DATA EXTRACTS:
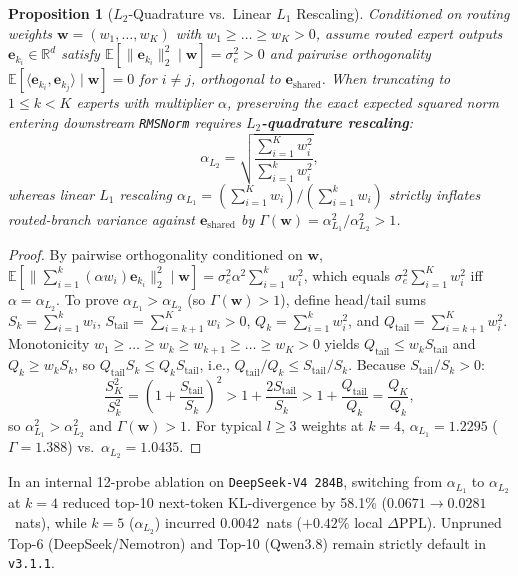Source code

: \documentclass[10pt,twocolumn]{article}
\newtheorem{proposition}{Proposition}
\begin{document}
\begin{proposition}[$L_2$-Quadrature vs.\ Linear $L_1$ Rescaling]
Conditioned on routing weights $\mathbf{w} = (w_1,\dots,w_K)$ with $w_1 \ge \dots \ge w_K > 0$, assume routed expert outputs $\mathbf{e}_{k_i} \in \mathbb{R}^d$ satisfy $\mathbb{E}[\|\mathbf{e}_{k_i}\|_2^2 \mid \mathbf{w}] = \sigma_e^2 > 0$ and pairwise orthogonality $\mathbb{E}[\langle \mathbf{e}_{k_i}, \mathbf{e}_{k_j}\rangle \mid \mathbf{w}] = 0$ for $i \neq j$, orthogonal to $\mathbf{e}_{\text{shared}}$. When truncating to $1 \le k < K$ experts with multiplier $\alpha$, preserving the exact expected squared norm entering downstream \texttt{RMSNorm} requires \textbf{$L_2$-quadrature rescaling}:
\begin{equation}
    \alpha_{L_2} = \sqrt{\frac{\sum_{i=1}^{K} w_i^2}{\sum_{i=1}^{k} w_i^2}},
\end{equation}
whereas linear $L_1$ rescaling $\alpha_{L_1} = (\sum_{i=1}^K w_i)/(\sum_{i=1}^k w_i)$ strictly inflates routed-branch variance against $\mathbf{e}_{\text{shared}}$ by $\Gamma(\mathbf{w}) = \alpha_{L_1}^2 / \alpha_{L_2}^2 > 1$.
\end{proposition}

\begin{proof}
By pairwise orthogonality conditioned on $\mathbf{w}$, $\mathbb{E}[\|\sum_{i=1}^k (\alpha w_i)\mathbf{e}_{k_i}\|_2^2 \mid \mathbf{w}] = \sigma_e^2 \alpha^2 \sum_{i=1}^k w_i^2$, which equals $\sigma_e^2 \sum_{i=1}^K w_i^2$ iff $\alpha = \alpha_{L_2}$. To prove $\alpha_{L_1} > \alpha_{L_2}$ (so $\Gamma(\mathbf{w}) > 1$), define head/tail sums $S_k = \sum_{i=1}^k w_i$, $S_{\text{tail}} = \sum_{i=k+1}^K w_i > 0$, $Q_k = \sum_{i=1}^k w_i^2$, and $Q_{\text{tail}} = \sum_{i=k+1}^K w_i^2$. Monotonicity $w_1 \ge \dots \ge w_k \ge w_{k+1} \ge \dots \ge w_K > 0$ yields $Q_{\text{tail}} \le w_k S_{\text{tail}}$ and $Q_k \ge w_k S_k$, so $Q_{\text{tail}} S_k \le Q_k S_{\text{tail}}$, i.e., $Q_{\text{tail}}/Q_k \le S_{\text{tail}}/S_k$. Because $S_{\text{tail}}/S_k > 0$:
\begin{equation*}
    \frac{S_K^2}{S_k^2} = \left(1 + \frac{S_{\text{tail}}}{S_k}\right)^2 > 1 + \frac{2 S_{\text{tail}}}{S_k} > 1 + \frac{Q_{\text{tail}}}{Q_k} = \frac{Q_K}{Q_k},
\end{equation*}
so $\alpha_{L_1}^2 > \alpha_{L_2}^2$ and $\Gamma(\mathbf{w}) > 1$. For typical $l \ge 3$ weights at $k=4$, $\alpha_{L_1}=1.2295$ ($\Gamma=1.388$) vs.\ $\alpha_{L_2}=1.0435$.
\end{proof}

In an internal 12-probe ablation on \texttt{DeepSeek-V4 284B}, switching from $\alpha_{L_1}$ to $\alpha_{L_2}$ at $k=4$ reduced top-10 next-token KL-divergence by 58.1\% ($0.0671 \to 0.0281$~nats), while $k=5$ ($\alpha_{L_2}$) incurred 0.0042~nats ($+0.42\%$ local $\Delta\text{PPL}$). Unpruned Top-6 (DeepSeek/Nemotron) and Top-10 (Qwen3.8) remain strictly default in \texttt{v3.1.1}.
\end{document}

WORK TO BE COMPLETED: Return the listing verbatim, pictures excluded.

RESPONSE TO THIS EXERCISE:
Source code

: \documentclass[10pt,twocolumn]{article}
\newtheorem{proposition}{Proposition}
\begin{document}
\begin{proposition}[$L_2$-Quadrature vs.\ Linear $L_1$ Rescaling]
Conditioned on routing weights $\mathbf{w} = (w_1,\dots,w_K)$ with $w_1 \ge \dots \ge w_K > 0$, assume routed expert outputs $\mathbf{e}_{k_i} \in \mathbb{R}^d$ satisfy $\mathbb{E}[\|\mathbf{e}_{k_i}\|_2^2 \mid \mathbf{w}] = \sigma_e^2 > 0$ and pairwise orthogonality $\mathbb{E}[\langle \mathbf{e}_{k_i}, \mathbf{e}_{k_j}\rangle \mid \mathbf{w}] = 0$ for $i \neq j$, orthogonal to $\mathbf{e}_{\text{shared}}$. When truncating to $1 \le k < K$ experts with multiplier $\alpha$, preserving the exact expected squared norm entering downstream \texttt{RMSNorm} requires \textbf{$L_2$-quadrature rescaling}:
\begin{equation}
    \alpha_{L_2} = \sqrt{\frac{\sum_{i=1}^{K} w_i^2}{\sum_{i=1}^{k} w_i^2}},
\end{equation}
whereas linear $L_1$ rescaling $\alpha_{L_1} = (\sum_{i=1}^K w_i)/(\sum_{i=1}^k w_i)$ strictly inflates routed-branch variance against $\mathbf{e}_{\text{shared}}$ by $\Gamma(\mathbf{w}) = \alpha_{L_1}^2 / \alpha_{L_2}^2 > 1$.
\end{proposition}

\begin{proof}
By pairwise orthogonality conditioned on $\mathbf{w}$, $\mathbb{E}[\|\sum_{i=1}^k (\alpha w_i)\mathbf{e}_{k_i}\|_2^2 \mid \mathbf{w}] = \sigma_e^2 \alpha^2 \sum_{i=1}^k w_i^2$, which equals $\sigma_e^2 \sum_{i=1}^K w_i^2$ iff $\alpha = \alpha_{L_2}$. To prove $\alpha_{L_1} > \alpha_{L_2}$ (so $\Gamma(\mathbf{w}) > 1$), define head/tail sums $S_k = \sum_{i=1}^k w_i$, $S_{\text{tail}} = \sum_{i=k+1}^K w_i > 0$, $Q_k = \sum_{i=1}^k w_i^2$, and $Q_{\text{tail}} = \sum_{i=k+1}^K w_i^2$. Monotonicity $w_1 \ge \dots \ge w_k \ge w_{k+1} \ge \dots \ge w_K > 0$ yields $Q_{\text{tail}} \le w_k S_{\text{tail}}$ and $Q_k \ge w_k S_k$, so $Q_{\text{tail}} S_k \le Q_k S_{\text{tail}}$, i.e., $Q_{\text{tail}}/Q_k \le S_{\text{tail}}/S_k$. Because $S_{\text{tail}}/S_k > 0$:
\begin{equation*}
    \frac{S_K^2}{S_k^2} = \left(1 + \frac{S_{\text{tail}}}{S_k}\right)^2 > 1 + \frac{2 S_{\text{tail}}}{S_k} > 1 + \frac{Q_{\text{tail}}}{Q_k} = \frac{Q_K}{Q_k},
\end{equation*}
so $\alpha_{L_1}^2 > \alpha_{L_2}^2$ and $\Gamma(\mathbf{w}) > 1$. For typical $l \ge 3$ weights at $k=4$, $\alpha_{L_1}=1.2295$ ($\Gamma=1.388$) vs.\ $\alpha_{L_2}=1.0435$.
\end{proof}

In an internal 12-probe ablation on \texttt{DeepSeek-V4 284B}, switching from $\alpha_{L_1}$ to $\alpha_{L_2}$ at $k=4$ reduced top-10 next-token KL-divergence by 58.1\% ($0.0671 \to 0.0281$~nats), while $k=5$ ($\alpha_{L_2}$) incurred 0.0042~nats ($+0.42\%$ local $\Delta\text{PPL}$). Unpruned Top-6 (DeepSeek/Nemotron) and Top-10 (Qwen3.8) remain strictly default in \texttt{v3.1.1}.
\end{document}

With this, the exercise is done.